Pechino (AsiaNews/Agenzie) – Il governo di Pechino ha chiuso una rete di centri buddisti tibetani nel Sichuan. Lo denuncia il direttore dei centri, Khenpo Sodargye, fondatore del Bodhi Institute of Compassion and Wisdom, con varie sedi nella provincia cinese. Secondo le autorità, all’interno dei centri verrebbero svolte “attività illegali”. Per l’Ong International Campaign for Tibet (Ict), che riporta la notizia, l’obiettivo invece sarebbe “limitare l’influenza religiosa e morale” del monaco, discepolo del famoso centro di studi tibetano Larung Gar, finito sotto la scure di Pechino da diversi anni.

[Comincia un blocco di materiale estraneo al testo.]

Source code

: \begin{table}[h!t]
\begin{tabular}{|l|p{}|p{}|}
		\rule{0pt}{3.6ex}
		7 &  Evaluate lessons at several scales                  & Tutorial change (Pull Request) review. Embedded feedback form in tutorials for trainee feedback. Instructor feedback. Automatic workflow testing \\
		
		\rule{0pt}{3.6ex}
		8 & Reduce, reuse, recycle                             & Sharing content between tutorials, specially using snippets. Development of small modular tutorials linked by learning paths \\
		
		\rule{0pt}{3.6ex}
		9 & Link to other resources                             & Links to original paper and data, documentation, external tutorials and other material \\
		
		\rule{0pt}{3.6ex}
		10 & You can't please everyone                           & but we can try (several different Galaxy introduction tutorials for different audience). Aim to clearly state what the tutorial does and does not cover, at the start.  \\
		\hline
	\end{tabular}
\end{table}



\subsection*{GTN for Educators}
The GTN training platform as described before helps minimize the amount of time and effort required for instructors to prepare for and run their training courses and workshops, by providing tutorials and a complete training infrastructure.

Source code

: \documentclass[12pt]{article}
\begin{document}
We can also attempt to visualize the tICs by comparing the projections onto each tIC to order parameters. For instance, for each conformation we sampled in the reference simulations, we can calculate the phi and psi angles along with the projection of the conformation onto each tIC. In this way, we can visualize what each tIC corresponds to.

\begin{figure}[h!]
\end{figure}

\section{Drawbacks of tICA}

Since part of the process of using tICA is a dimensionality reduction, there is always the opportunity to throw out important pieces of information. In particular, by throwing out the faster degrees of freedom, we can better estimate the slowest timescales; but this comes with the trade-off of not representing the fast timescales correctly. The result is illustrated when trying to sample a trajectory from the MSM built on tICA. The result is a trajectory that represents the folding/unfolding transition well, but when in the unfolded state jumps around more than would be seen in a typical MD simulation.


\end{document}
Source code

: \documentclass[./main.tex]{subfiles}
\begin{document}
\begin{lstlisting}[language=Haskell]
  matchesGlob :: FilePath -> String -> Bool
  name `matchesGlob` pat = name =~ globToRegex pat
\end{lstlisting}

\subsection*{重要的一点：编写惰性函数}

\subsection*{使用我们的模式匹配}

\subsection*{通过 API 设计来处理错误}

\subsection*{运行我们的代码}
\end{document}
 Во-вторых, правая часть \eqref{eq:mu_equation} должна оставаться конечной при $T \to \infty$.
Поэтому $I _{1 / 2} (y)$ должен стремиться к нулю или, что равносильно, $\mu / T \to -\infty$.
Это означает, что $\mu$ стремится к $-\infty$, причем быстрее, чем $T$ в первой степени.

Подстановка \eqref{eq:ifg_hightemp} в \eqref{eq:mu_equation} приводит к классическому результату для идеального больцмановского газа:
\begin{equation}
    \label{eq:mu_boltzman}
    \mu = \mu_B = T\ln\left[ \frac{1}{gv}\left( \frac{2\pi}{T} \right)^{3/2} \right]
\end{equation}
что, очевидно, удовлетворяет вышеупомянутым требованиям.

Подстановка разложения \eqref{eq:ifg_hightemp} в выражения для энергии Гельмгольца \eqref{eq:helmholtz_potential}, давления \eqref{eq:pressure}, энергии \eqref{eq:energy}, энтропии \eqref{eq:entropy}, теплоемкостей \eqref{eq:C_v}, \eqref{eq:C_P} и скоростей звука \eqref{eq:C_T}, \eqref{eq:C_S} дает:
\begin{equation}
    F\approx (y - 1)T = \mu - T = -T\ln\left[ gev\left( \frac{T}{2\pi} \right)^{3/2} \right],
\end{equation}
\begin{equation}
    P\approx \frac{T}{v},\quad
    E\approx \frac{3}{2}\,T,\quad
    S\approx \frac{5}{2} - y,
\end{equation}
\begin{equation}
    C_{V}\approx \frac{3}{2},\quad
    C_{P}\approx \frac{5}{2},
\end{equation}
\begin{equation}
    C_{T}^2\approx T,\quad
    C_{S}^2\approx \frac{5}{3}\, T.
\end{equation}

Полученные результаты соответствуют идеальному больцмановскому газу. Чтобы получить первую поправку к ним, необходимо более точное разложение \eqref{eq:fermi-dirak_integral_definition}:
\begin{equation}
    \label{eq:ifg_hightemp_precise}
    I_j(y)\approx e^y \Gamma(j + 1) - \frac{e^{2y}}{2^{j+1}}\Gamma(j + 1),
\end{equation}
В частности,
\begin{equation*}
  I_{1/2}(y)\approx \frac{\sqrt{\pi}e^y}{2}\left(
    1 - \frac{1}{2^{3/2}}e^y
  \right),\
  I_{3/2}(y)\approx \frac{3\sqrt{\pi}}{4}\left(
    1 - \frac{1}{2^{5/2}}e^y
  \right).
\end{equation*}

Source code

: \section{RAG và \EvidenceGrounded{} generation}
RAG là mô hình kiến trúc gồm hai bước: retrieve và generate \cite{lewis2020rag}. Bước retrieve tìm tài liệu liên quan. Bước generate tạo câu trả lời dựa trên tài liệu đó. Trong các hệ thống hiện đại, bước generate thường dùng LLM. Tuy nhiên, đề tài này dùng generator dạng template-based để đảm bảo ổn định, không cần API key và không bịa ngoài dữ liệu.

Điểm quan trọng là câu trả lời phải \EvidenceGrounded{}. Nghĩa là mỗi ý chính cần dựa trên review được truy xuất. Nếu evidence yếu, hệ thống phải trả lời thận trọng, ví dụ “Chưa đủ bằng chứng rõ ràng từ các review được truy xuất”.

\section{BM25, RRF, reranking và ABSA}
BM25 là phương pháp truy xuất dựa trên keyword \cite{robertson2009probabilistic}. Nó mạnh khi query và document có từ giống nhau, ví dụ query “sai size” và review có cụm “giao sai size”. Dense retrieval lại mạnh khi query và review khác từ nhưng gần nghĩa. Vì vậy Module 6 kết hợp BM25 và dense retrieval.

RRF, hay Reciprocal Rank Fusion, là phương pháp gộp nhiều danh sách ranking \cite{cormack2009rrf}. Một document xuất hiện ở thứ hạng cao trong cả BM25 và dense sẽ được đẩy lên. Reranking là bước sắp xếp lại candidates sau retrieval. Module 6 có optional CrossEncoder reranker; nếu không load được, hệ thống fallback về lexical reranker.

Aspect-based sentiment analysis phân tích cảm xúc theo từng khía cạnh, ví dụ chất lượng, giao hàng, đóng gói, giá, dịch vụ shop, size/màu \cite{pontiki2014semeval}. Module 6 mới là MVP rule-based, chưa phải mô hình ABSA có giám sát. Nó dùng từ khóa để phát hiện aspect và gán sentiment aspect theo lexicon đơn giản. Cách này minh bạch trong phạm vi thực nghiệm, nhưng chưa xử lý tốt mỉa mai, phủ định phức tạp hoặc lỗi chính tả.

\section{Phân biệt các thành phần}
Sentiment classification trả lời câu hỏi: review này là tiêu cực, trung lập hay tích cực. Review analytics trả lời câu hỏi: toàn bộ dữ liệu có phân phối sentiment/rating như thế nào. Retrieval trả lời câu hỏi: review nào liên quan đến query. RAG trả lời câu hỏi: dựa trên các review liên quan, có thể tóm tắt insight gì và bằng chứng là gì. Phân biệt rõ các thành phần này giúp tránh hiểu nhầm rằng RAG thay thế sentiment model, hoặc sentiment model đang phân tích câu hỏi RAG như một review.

Il fondatore dell’Istituto dichiara che tutti i centri di preghiera sono chiusi dal 30 dicembre. Nell’intervista resa ieri a Ict, associazione con sede a Washington che difende la causa tibetana, egli sottolinea che “continuerà ad amare la nazione così come la religione”. Poi invita a ignorare le richiese di raccolta fondi fatte a nome dell’Istituto.
La rete di Sodargye è affiliata al centro di Larung Gar (a Garze, Sichuan occidentale). Si tratta di una delle più importanti accademie buddiste sorta negli anni ’80 grazie all’impegno del monaco Jigme Phuntsok, che ha attirato attorno a sé decine di migliaia di fedeli e di monaci per approfondire la loro fede e lo studio dei testi sacri del buddismo tibetano.
Dal 2004, anno della morte del fondatore, il centro è stato retto da un gruppo di monaci autorevoli, scelti in modo democratico. In seguito, dal 2017, la prefettura del Sichuan ha affidato la gestione a sei tibetani, tutti membri del Partito comunista cinese. Nel mirino delle autorità è finita anche la collina su cui sorge l’accademia: nel 2016 è stata ordinata una ristrutturazione urbanistica, che di fatto ha distrutto molte abitazioni e cacciato via la maggior parte dei residenti.
Secondo Radio Free Asia, tra il 2017 e il 2018 le autorità cinesi hanno allontanato almeno 4.820 monaci e monache, obbligandoli a ritornare ai loro Paesi d’origine, privandoli della possibilità di approfondire la loro religione. Inoltre dal 2001 hanno distrutto circa 7mila residenze monastiche. Secondo Ict, le espulsioni e le demolizioni a Larung Gar e a Yachen Gar, un altro centro buddista nel Sichuan, fanno parte di “una strategia politica in fase di svolgimento”, dettata al controllo dell’influenza e della crescita di “questi importanti centri di studio e pratica del buddismo tibetano”.